As we move towards a globalised world, our lives are getting increasingly automated and interconnected. The omnipresent Internet has changed how people interact, with information readily available in real time.
We see the same with governments globally as they adapt how they manage and share information with their citizens and business owners. Specifically for foreign investors, it is important that business processes are transparent to make the environment conducive to attract such investments.
The legal system or judiciary is one of the most essential aspects in this process. A transparent and efficient legal system inspires confidence in foreign investors and businesses in general. As identified by the United Nations, an efficient judiciary system is a country's core pillar for economic development.
More countries are motivated to make judicial reform a priority to modernise the machinery of governments, especially out-dated policies that impede business processes. Countries envision the judiciary to deliver more equitable, expeditious and transparent services to citizens, businesses and the state. They also wish for an effective judiciary that is capable of enforcing the rule of law - to be strong and independent, consistent in high quality operations, adequate in size, dignified and efficient. In this connection, technology offers many prospects for policy makers to make justice more accessible, transparent and efficient.
How has technology changed the judiciary
In the modernised commercial environment, e-mails, instant messaging, electronic documents, Internet transactions and a whole host of other online services are the norm. This generated large volumes of digital documents, and in any court proceedings, managing large volumes of these electronic documents coupled with physical documents is challenging.
Court cases usually take a long time to get resolved because someone is filing a motion and a long paper trail is created to support the case. As we utilise an increasing amount of digital content, how can the legal community collect and preserve these electronic documents? What are the tools to help lawyers present these documents in the course of a trial? How can judges leverage technology to manage trials?
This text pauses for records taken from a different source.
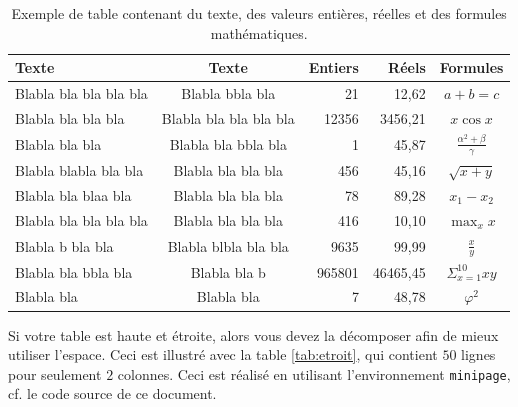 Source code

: \documentclass{ASD}
\begin{document}
\begin{table}[htb]
	\centering
	\begin{tabular}{l c r r c}
		\hline
		\rowcolor{DarkColor} 
		\textbf{Texte} 			& \textbf{Texte}			& \textbf{Entiers}	& \textbf{Réels}	& \textbf{Formules}	\\ 
		\hline
		Blabla bla bla bla bla	& Blabla bbla bla			& 21 				& 12,62				& $a+b=c$								\\
		Blabla bla bla bla		& Blabla bla bla bla bla	& 12356 			& 3456,21			& $x\cos{x}$							\\
		Blabla bla bla			& Blabla bla bbla bla		& 1 				& 45,87				& $\frac{\alpha^{2}+\beta}{\gamma}$	\\
		Blabla blabla bla bla	& Blabla bla bla bla		& 456 				& 45,16				& $\sqrt{x+y}$	\\
		Blabla bla blaa bla		& Blabla bla bla bla		& 78 				& 89,28				& $x_{1}-x_{2}$	\\
		Blabla bla bla bla bla	& Blabla bla bla bla		& 416 				& 10,10				& $\max_{x}{x}$	\\
		Blabla b bla bla		& Blabla blbla bla bla		& 9635 				& 99,99				& $\frac{x}{y}$	\\
		Blabla bla bbla bla		& Blabla bla b				& 965801 			& 46465,45			& $\Sigma_{x=1}^{10}{xy}$	\\
		Blabla bla				& Blabla bla				& 7 				& 48,78				& $\varphi^2$	\\
		\hline
	\end{tabular}
	\caption{Exemple de table contenant du texte, des valeurs entières, réelles et des formules mathématiques.}
	\label{tab:exemple}
\end{table}

Si votre table est haute et étroite, alors vous devez la décomposer afin de mieux utiliser l'espace. Ceci est illustré avec la table \ref{tab:etroit}, qui contient $50$ lignes pour seulement $2$ colonnes. Ceci est réalisé en utilisant l'environnement \texttt{minipage}, cf. le code source de ce document.
	
\end{document}
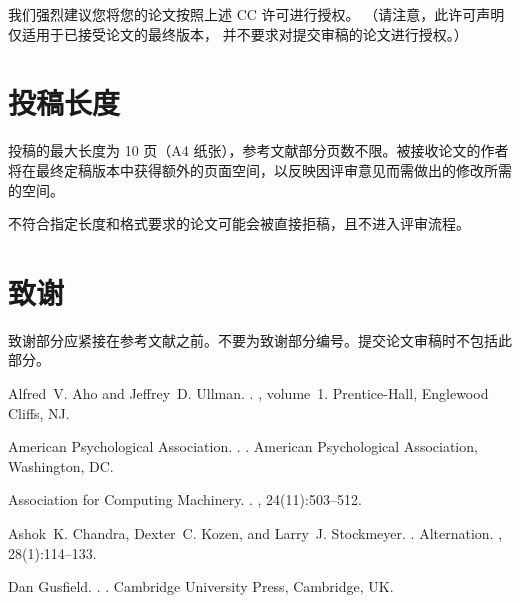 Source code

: \documentclass[11pt]{article}
\begin{document}
\begin{CJK*}{UTF8}{gbsn}
我们强烈建议您将您的论文按照上述 CC 许可进行授权。
（请注意，此许可声明仅适用于已接受论文的最终版本，
并不要求对提交审稿的论文进行授权。）
\section{投稿长度}
\label{sec:length}

投稿的最大长度为 10 页（A4 纸张），参考文献部分页数不限。被接收论文的作者将在最终定稿版本中获得额外的页面空间，以反映因评审意见而需做出的修改所需的空间。

不符合指定长度和格式要求的论文可能会被直接拒稿，且不进入评审流程。
\section*{致谢}

致谢部分应紧接在参考文献之前。不要为致谢部分编号。提交论文审稿时不包括此部分。

\begin{thebibliography}{}

Alfred~V. Aho and Jeffrey~D. Ullman.
.
, volume~1.
\newblock Prentice-{Hall}, Englewood Cliffs, NJ.

{American Psychological Association}.
.
.
\newblock American Psychological Association, Washington, DC.

{Association for Computing Machinery}.
.
, 24(11):503--512.

Ashok~K. Chandra, Dexter~C. Kozen, and Larry~J. Stockmeyer.
.
\newblock Alternation.
,
  28(1):114--133.

Dan Gusfield.
.
.
\newblock Cambridge University Press, Cambridge, UK.

\end{thebibliography}

\end{CJK*}
\end{document}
Back in 1990, Singapore Attorney General's Chambers had a vision to harness technology to efficiently deliver justice and make the Courts more accessible to the public. The plan was to simplify criminal and civil proceedings and build a strategic national information network to enable a wide array of electronic information services for both the courts and lawyers.
Prior to the reforms, the Singapore Judiciary was experiencing a serious backlog of cases with waiting periods for trials lasting as long as years. Since the reforms, cases today are processed electronically and heard within three months. More than half of all cases are now concluded within six months, ranking the Singapore's judicial system among the fastest in the world.